Fluxx tickles a common geek funny-bone; geeks tend to love anything meta, or higher-order. A game in which the cards change the rules of the game as you play allows geeks to manipulate the game from within the game, satisfying that meta-hacking instinct, and is also just fun for geeks who like to tinker and change things. I usually get more fun out of setting up interesting combinations of rules (draw 4, play 5, X=X+1, or maybe draw 5, play 1, first play random, better watch out for that 10 cards in hand goal) that just make the game chaotic and crazy, or that make the strategy change in interesting ways, than I do by trying to win.

Icehouse is an ideal geek game system. It is a modular, reusable component, much more elegant and efficient than the the bulky, single use boards and pieces used by most games. It has proven to be a wonderful system for experimentation and game design, as an open system that anyone can tinker with. Furthermore, numerous Icehouse games are great geek games; RAMbots lets you program robots, Zendo is a beautiful game of inductive logic, Homeworlds is a great game of scientific conquest, and so on. The sheer elegance, beauty, and simplicity of the Icehouse game system, combined with the great games that are available for it, make it my absolute favorite game system, and in fact several of the games are my favorite games.

Brian Campbell
Educational Games Programmer

I think that one of the geekiest things about the Looney Labs games is the way people find out about them. Either you see them in a FLGS (Friendly Local Game Store) that often carries other geek staples like D&D, Magic and stuff like that - or you hear about them more often than not on the internet or at gaming conventions. I've also seen them for sale at comic conventions, Ren Faires - anywhere that geeks congregate. The whole homegrown nature of what the Looney's have done with the games and their business really appeals to the "Make" culture of doing things for yourself. Open sourcing things - making the development of new games open to beta testers....These are all geek things....

Rob Usdin

Pyramids are just cool. It's like a modern deck of cards. Such simple pieces that are easily recognisable, but so wide in the variety of games you can play. Cheap to get into to play things like Treehouse and Martian Coasters. A little more can give you many many more options. But unlike Collectible Card Games, there's a finite limit to what you need to get to be able to play everything. Want more variety? Go check out some games online! Got an idea for a game? Design it, get other fans to play test it, and then post it online to share the wealth.

Timothy Hunt
Internet Geek

I was introduced to Fluxx at a Hacker's convention (the non-pejorative version of that term) while eating lunch. Someone came over, asked if a group of us wanted to play this game called Fluxx, and began playing. I missed most of the rest of the conference that day.
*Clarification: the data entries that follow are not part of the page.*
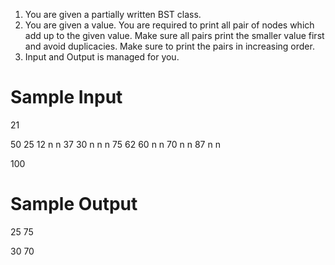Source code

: 1. You are given a partially written BST class.
2. You are given a value. You are required to print all pair of nodes which add up to the given value. Make sure all pairs print the smaller value first and avoid duplicacies. Make sure to print the pairs in increasing order. 
3. Input and Output is managed for you. 


# Sample Input

21

50 25 12 n n 37 30 n n n 75 62 60 n n 70 n n 87 n n

100

# Sample Output

25 75

30 70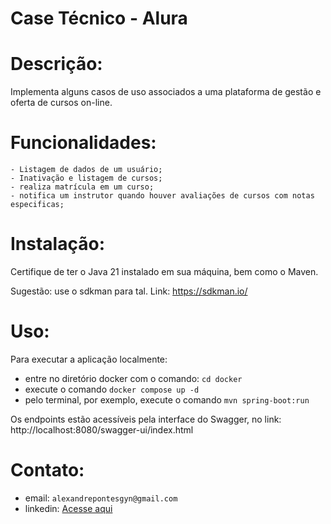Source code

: # Case Técnico - Alura

# Descrição:

Implementa alguns casos de uso associados a uma plataforma de gestão e oferta de cursos on-line.

# Funcionalidades:

    - Listagem de dados de um usuário;
    - Inativação e listagem de cursos;
    - realiza matrícula em um curso;
    - notifica um instrutor quando houver avaliações de cursos com notas especificas;

# Instalação:

Certifique de ter o Java 21 instalado em sua máquina, bem como o Maven.

Sugestão: use o sdkman para tal. Link: https://sdkman.io/

# Uso:

Para executar a aplicação localmente:

- entre no diretório docker com o comando: `cd docker`
- execute o comando `docker compose up -d`
- pelo terminal, por exemplo, execute o comando `mvn spring-boot:run`
    
Os endpoints estão acessíveis pela interface do Swagger, no link: http://localhost:8080/swagger-ui/index.html



# Contato:

- email: `alexandrepontesgyn@gmail.com`
- linkedin: [Acesse aqui](https://www.linkedin.com/in/ap-queiroz/)
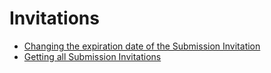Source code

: # Invitations

* [Changing the expiration date of the Submission Invitation](changing-the-expiration-date-of-the-submission-invitation.md)
* [Getting all Submission Invitations](../invitations/getting-all-submission-invitations.md)
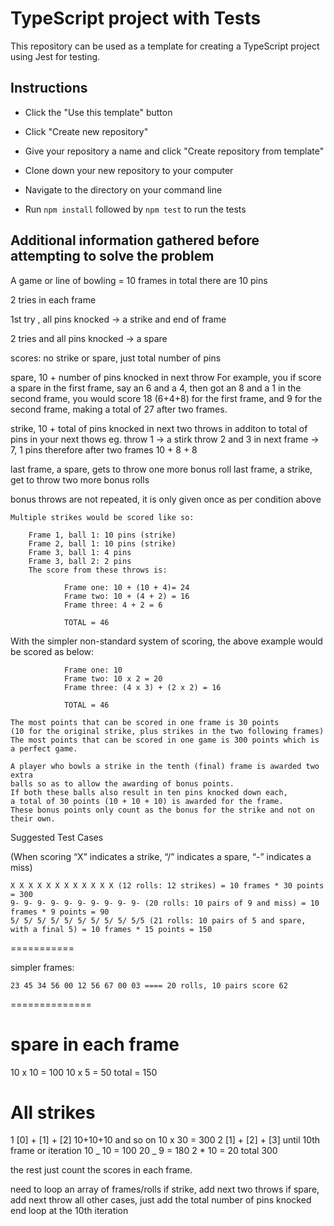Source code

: # TypeScript project with Tests

This repository can be used as a template for creating a TypeScript project using Jest for testing.

## Instructions

- Click the "Use this template" button

- Click "Create new repository"

- Give your repository a name and click "Create repository from template"

- Clone down your new repository to your computer

- Navigate to the directory on your command line

- Run `npm install` followed by `npm test` to run the tests

## Additional information gathered before attempting to solve the problem

A game or line of bowling = 10 frames
in total there are 10 pins

2 tries in each frame

1st try , all pins knocked -> a strike and end of frame

2 tries and all pins knocked -> a spare

scores:
no strike or spare, just total number of pins

spare, 10 + number of pins knocked in next throw
For example, you if score a spare in the first frame,
say an 6 and a 4, then got an 8 and a 1 in the second frame,
you would score 18 (6+4+8) for the first frame,
and 9 for the second frame, making a total of 27 after two frames.

strike, 10 + total of pins knocked in next two throws
in additon to total of pins in your next thows
eg. throw 1 -> a stirk
throw 2 and 3 in next frame -> 7, 1 pins
therefore after two frames 10 + 8 + 8

last frame, a spare, gets to throw one more bonus roll
last frame, a strike, get to throw two more bonus rolls

bonus throws are not repeated, it is only given once as per condition
above

    Multiple strikes would be scored like so:

        Frame 1, ball 1: 10 pins (strike)
        Frame 2, ball 1: 10 pins (strike)
        Frame 3, ball 1: 4 pins
        Frame 3, ball 2: 2 pins
        The score from these throws is:

                Frame one: 10 + (10 + 4)= 24
                Frame two: 10 + (4 + 2) = 16
                Frame three: 4 + 2 = 6

                TOTAL = 46

With the simpler non-standard system of scoring, the above example would be scored as below:

                Frame one: 10
                Frame two: 10 x 2 = 20
                Frame three: (4 x 3) + (2 x 2) = 16

                TOTAL = 46

    The most points that can be scored in one frame is 30 points
    (10 for the original strike, plus strikes in the two following frames)
    The most points that can be scored in one game is 300 points which is a perfect game.

    A player who bowls a strike in the tenth (final) frame is awarded two extra
    balls so as to allow the awarding of bonus points.
    If both these balls also result in ten pins knocked down each,
    a total of 30 points (10 + 10 + 10) is awarded for the frame.
    These bonus points only count as the bonus for the strike and not on their own.

Suggested Test Cases

(When scoring “X” indicates a strike, “/” indicates a spare, “-” indicates a miss)

    X X X X X X X X X X X X (12 rolls: 12 strikes) = 10 frames * 30 points = 300
    9- 9- 9- 9- 9- 9- 9- 9- 9- 9- (20 rolls: 10 pairs of 9 and miss) = 10 frames * 9 points = 90
    5/ 5/ 5/ 5/ 5/ 5/ 5/ 5/ 5/ 5/5 (21 rolls: 10 pairs of 5 and spare, with a final 5) = 10 frames * 15 points = 150

===========

simpler frames:

    23 45 34 56 00 12 56 67 00 03 ==== 20 rolls, 10 pairs score 62

==============

# spare in each frame

10 x 10 = 100
10 x 5 = 50
total = 150

# All strikes

1 [0] + [1] + [2] 10+10+10 and so on 10 x 30 = 300
2 [1] + [2] + [3]
until 10th frame or iteration
10 _ 10 = 100
20 _ 9 = 180
2 \* 10 = 20
total 300

the rest just count the scores in each frame.

need to loop an array of frames/rolls
if strike, add next two throws
if spare, add next throw
all other cases, just add the total number of pins knocked
end loop at the 10th iteration
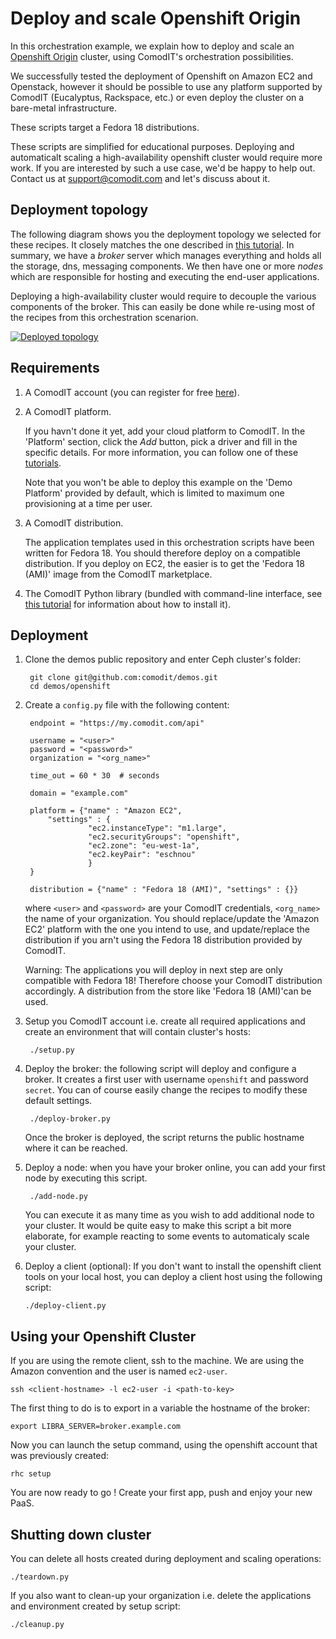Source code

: # Deploy and scale Openshift Origin

In this orchestration example, we explain how to deploy and scale an [Openshift Origin](https://openshift.redhat.com/community/open-source) cluster,
using ComodIT's orchestration possibilities.

We successfully tested the deployment of Openshift on Amazon EC2 and Openstack, however it should be possible to
use any platform supported by ComodIT (Eucalyptus, Rackspace, etc.) or even deploy the cluster on a bare-metal infrastructure.

These scripts target a Fedora 18 distributions.

These scripts are simplified for educational purposes. Deploying and automaticalt scaling a high-availability openshift cluster would
require more work. If you are interested by such a use case, we'd be happy to help out. Contact us at support@comodit.com and let's discuss about it.

## Deployment topology

The following diagram shows you the deployment topology we selected for these recipes. It closely matches the one described
in [this tutorial](https://openshift.redhat.com/community/wiki/build-your-own). In summary, we have a *broker* server which 
manages everything and holds all the storage, dns, messaging components. We then have one or more *nodes* which are responsible
for hosting and executing the end-user applications.

Deploying a high-availability cluster would require to decouple the various components of the broker. This can easily be done
while re-using most of the recipes from this orchestration scenarion.

[![Deployed topology](http://comodit.com/static/images/posts/openshift-topology.jpg)](http://comodit.com)

## Requirements

1. A ComodIT account (you can register for free [here](https://my.comodit.com/#register)).

2. A ComodIT platform.
    
    If you havn&#39;t done it yet, add your cloud platform to ComodIT. In the 'Platform'
    section, click the *Add* button, pick a driver and fill in the specific details. For
    more information, you can follow one of these [tutorials](/resources/index.html).

    Note that you won't be able to deploy this example on the 'Demo Platform' 
    provided by default, which is limited to maximum one provisioning at a time per user.

3. A ComodIT distribution.

    The application templates used in this orchestration scripts have been written for 
    Fedora 18. You should therefore deploy on a compatible distribution. If you deploy
    on EC2, the easier is to get the 'Fedora 18 (AMI)' image from the ComodIT 
    marketplace.

4. The ComodIT Python library (bundled with command-line interface, see [this
tutorial](/resources/tutorials/cli.html) for information about how to install it).


## Deployment

1. Clone the demos public repository and enter Ceph cluster's folder:

        git clone git@github.com:comodit/demos.git
        cd demos/openshift

2. Create a `config.py` file with the following content:

        endpoint = "https://my.comodit.com/api"
        
        username = "<user>"
        password = "<password>"
        organization = "<org_name>"
        
        time_out = 60 * 30  # seconds
        
        domain = "example.com"
        
        platform = {"name" : "Amazon EC2",
            "settings" : {
                     "ec2.instanceType": "m1.large",
                     "ec2.securityGroups": "openshift",
                     "ec2.zone": "eu-west-1a",
                     "ec2.keyPair": "eschnou"
                     }
        }
        
        distribution = {"name" : "Fedora 18 (AMI)", "settings" : {}}

    where `<user>` and `<password>` are your ComodIT credentials, `<org_name>` the name of your organization. 
    You should replace/update the 'Amazon EC2' platform with the one you intend to use, and update/replace the 
    distribution if you arn't using the Fedora 18 distribution provided by ComodIT.

    Warning: The applications you will deploy in next step are
    only compatible with Fedora 18! Therefore choose your ComodIT distribution
    accordingly. A distribution from the store like 'Fedora 18 (AMI)'can be used.

3. Setup you ComodIT account i.e. create all required applications and create
an environment that will contain cluster's hosts:

        ./setup.py

4. Deploy the broker: the following script will deploy and configure a broker. It creates a first user with username `openshift` and password `secret`.
You can of course easily change the recipes to modify these default settings.

        ./deploy-broker.py
        
    Once the broker is deployed, the script returns the public hostname where it can be reached.

5. Deploy a node: when you have your broker online, you can add your first node by executing this script.

        ./add-node.py

    You can execute it as many time as you wish to add additional node to your cluster. It would be quite easy to 
    make this script a bit more elaborate, for example reacting to some events to automaticaly scale your cluster.

6. Deploy a client (optional): If you don't want to install the openshift client tools on your 
local host, you can deploy a client host using the following script:

       ./deploy-client.py

## Using your Openshift Cluster

If you are using the remote client, ssh to the machine. We are using the Amazon convention and the 
user is named `ec2-user`.

    ssh <client-hostname> -l ec2-user -i <path-to-key>

The first thing to do is to export in a variable the hostname of the broker:

    export LIBRA_SERVER=broker.example.com

Now you can launch the setup command, using the openshift account that was previously created:

    rhc setup

You are now ready to go ! Create your first app, push and enjoy your new PaaS.

## Shutting down cluster

You can delete all hosts created during deployment and scaling operations:

    ./teardown.py

If you also want to clean-up your organization i.e. delete the applications and
environment created by setup script:

    ./cleanup.py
Looney Labs Games appeal to some very basic geek instincts - Fluxx has a very "software" feel to it - you're changing variables, trying to match changing conditions, and those conditions are almost all boolean conditions. Try to program Fluxx (and so many have!) and you realize how much like a program the game mechanics are.

And what Geek hasn't wanted to travel through time? Chrononauts gives you a time machine and a timeline to play with! The "programmer" influence there is obvious as well - rules for changing the timeline are boolean operators.

Not only are the pyramids visually "futuristic", but their games tap into many of the same themes that geeks fall into: RAM-bots is programming with pyramids, while Zendo is a deep game of logic couched in mystical terms.

And then it comes as no surprise that all these spring from someone who is a geek himself. Everything about Andy screams "geek". Who but a geek would create a room in his house wallpapered with maps? Who but a geek would install a model train running through multiple rooms in their house? Populate the rooms with pinball and videogames, including a videogame he wrote? Assemble his storm-trooper action figures into a kick-line? While there are many geeks that are programmers, and many geeks that are involved in the space program, Andy Looney is a geek who now makes his living making wonderful games for other geeks like us to enjoy. Thanks Andy!